March 30, 2007
WTO Panel Ruling – That U.S. Has Failed to Comply With Order About Internet Gambling Policies – Clears Way for Imposition of Trade Sanctions or Other Compensation
Ruling Illustrates How Fast-Tracked Trade Agreements Undermine Complex Areas of Domestic Policy
WASHINGTON, D.C. – The World Trade Organization (WTO) enforcement panel ruling that the United States government failed to comply with a 2005 final WTO order to change certain laws related to the U.S. ban on Internet gambling proves the perils of the Fast Track system, Public Citizen said today.
Beyond the narrow issues under contention, the WTO Internet gambling ruling implicates large swaths of state and federal gambling law unrelated to online gaming as potential trade barriers, and a follow-on WTO challenge already has been threatened by the European Union.
“This ruling is just the latest example of how Fast Track roulette – where Congress gambles on providing a president blank-check authority to sign us on to outrageous trade deals – is always a losing game for the United States,” said Lori Wallach, director of Public Citizen’s Global Trade Watch division.
The ruling clears the way for Antigua, which challenged the ban, to demand compensation from the United States, and if an agreeable deal cannot be struck, to impose trade sanctions. To exact compliance, Antigua could suspend benefits it extends to the United States under other WTO agreements. Antigua could, for instance, suspend its observance of copyright and patent protections required by WTO to a degree deemed equivalent to Antingua’s commercial losses from its Internet gambling operations being excluded from the U.S. market.
“And it’s not just ‘an eye for an eye’ when it comes to WTO trade sanctions,” Wallach said. “Antigua could set up its own version of iTunes without paying the U.S. artists, suspend U.S. pharmaceutical company patent rights or follow the advice of its lawyers and ignore intellectual property rules to start selling Windows Office, given Microsoft is a U.S. company.”
This case shows the perils of ‘trade’ agreements over-extending their scope into domestic regulatory issues and the mismatch between negotiating processes that exclude the participation and oversight of a broader set of interested parties. For instance, a key basis for this case was the colossal mistake made by U.S. trade negotiators in 1995 when the Office of the U.S. Trade Representative (USTR) signed up a category called “recreational services,” which included a “gambling and betting services” subcategory, to comply with the WTO’s service-sector agreement called the General Agreement on Trade in Services (GATS). The error was not avoided because state attorneys general were not meaningfully consulted and Congress failed to review the pact in detail due to Fast Track trade procedures, which bypass normal congressional procedure and limit debate.

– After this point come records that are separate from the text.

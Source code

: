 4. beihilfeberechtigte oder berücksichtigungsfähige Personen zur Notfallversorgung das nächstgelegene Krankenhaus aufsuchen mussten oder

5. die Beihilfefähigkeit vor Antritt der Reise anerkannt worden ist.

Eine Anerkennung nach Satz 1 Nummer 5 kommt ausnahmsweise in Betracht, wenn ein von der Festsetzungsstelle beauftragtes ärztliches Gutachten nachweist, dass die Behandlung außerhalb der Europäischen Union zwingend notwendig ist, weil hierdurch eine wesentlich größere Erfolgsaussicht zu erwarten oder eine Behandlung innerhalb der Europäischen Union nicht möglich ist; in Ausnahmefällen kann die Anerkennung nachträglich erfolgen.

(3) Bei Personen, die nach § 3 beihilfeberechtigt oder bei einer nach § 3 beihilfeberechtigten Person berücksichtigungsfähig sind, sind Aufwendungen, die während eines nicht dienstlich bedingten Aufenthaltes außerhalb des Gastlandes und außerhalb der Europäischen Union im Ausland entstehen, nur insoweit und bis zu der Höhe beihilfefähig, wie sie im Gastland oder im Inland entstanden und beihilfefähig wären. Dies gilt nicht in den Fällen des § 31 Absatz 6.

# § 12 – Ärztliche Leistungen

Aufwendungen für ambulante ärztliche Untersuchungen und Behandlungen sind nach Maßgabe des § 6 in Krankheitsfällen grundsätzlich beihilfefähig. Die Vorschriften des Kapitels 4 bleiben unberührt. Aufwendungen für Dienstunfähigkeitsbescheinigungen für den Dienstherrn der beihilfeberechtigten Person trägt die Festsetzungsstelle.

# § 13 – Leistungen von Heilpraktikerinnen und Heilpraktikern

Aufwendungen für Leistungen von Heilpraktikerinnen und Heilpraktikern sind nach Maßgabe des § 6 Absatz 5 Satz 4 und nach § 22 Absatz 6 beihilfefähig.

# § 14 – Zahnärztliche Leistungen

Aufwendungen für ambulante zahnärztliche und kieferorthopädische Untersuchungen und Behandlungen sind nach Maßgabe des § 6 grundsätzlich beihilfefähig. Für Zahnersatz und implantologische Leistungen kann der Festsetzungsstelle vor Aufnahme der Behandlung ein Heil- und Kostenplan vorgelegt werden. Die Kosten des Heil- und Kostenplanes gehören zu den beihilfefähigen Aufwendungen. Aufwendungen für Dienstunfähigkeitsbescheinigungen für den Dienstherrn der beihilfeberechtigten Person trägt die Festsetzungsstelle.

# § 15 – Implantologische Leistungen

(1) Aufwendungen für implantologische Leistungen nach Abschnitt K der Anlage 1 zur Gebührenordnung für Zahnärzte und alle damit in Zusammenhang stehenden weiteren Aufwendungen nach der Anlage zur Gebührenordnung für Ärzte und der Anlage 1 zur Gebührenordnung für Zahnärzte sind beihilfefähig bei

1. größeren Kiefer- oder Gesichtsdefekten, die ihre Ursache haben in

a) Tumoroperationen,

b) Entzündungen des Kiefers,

As a result of the USTR’s blunder, three long-standing, federal anti-racketeering statutes that in effect banned Internet gambling were challenged as cross-border “barriers to trade” in the WTO by Antigua, whose Internet gambling firms wanted access to U.S. customers. In 2005, the WTO ruled that the United States had to change at least one federal law involving Internet gambling (the Interstate Horseracing Act) or allow all Internet gambling. In addition, a European Union official has already threatened a follow-on trade suit against the more recent Unlawful Internet Gambling Enforcement Act passed in 2006, which had a devastating impact on publicly traded European gambling firms. (For more information about this case, click here.)
One of the most significant consequences of the WTO’s 2005 ruling is that an array of common state gambling regulations such as gambling bans, state lotteries or exclusive Indian gaming rights, which have the unintended effect of keeping out private European lotteries and casinos, were implicated as trade violations and placed in jeopardy of future challenges.
In 2005, 29 state attorneys general wrote the Bush administration seeking withdrawal of the gambling sector from WTO jurisdiction. The WTO GATS agreement allows nations to “take back” service sectors from WTO jurisdiction, but only after compensating trading partners for lost business opportunities. The Bush Administration has resfued to do so.
“We knew about the outrageous over-reach of the WTO into non-trade matters. What we didn’t know is that the USTR could make mistakes of this magnitude – signing up extremely sensitive areas of domestic law to WTO jurisdiction – and then refuse to correct the enormous error when it was pointed out,” said Wallach. “These agreements need to be vetted more closely by states and by Congress. That scrutiny cannot occur under the current failed Fast Track procedure.”
Rather than pausing to reexamine the WTO GATS agreement in light of this ruling, the federal government is currently engaged in negotiations to dramatically expand the scope of the WTO service sector agreement, called GATS. These negotiations are part of the “Doha Round” of trade talks that are once again under way in Geneva. Trading partners are demanding that the United States cover many more sectors under the terms of the agreement – including energy services, higher education services, medical services and more. Yet, many of these matters are regulated by states, and state officials are not being meaningfully consulted about hidden dangers or these complex negotiations.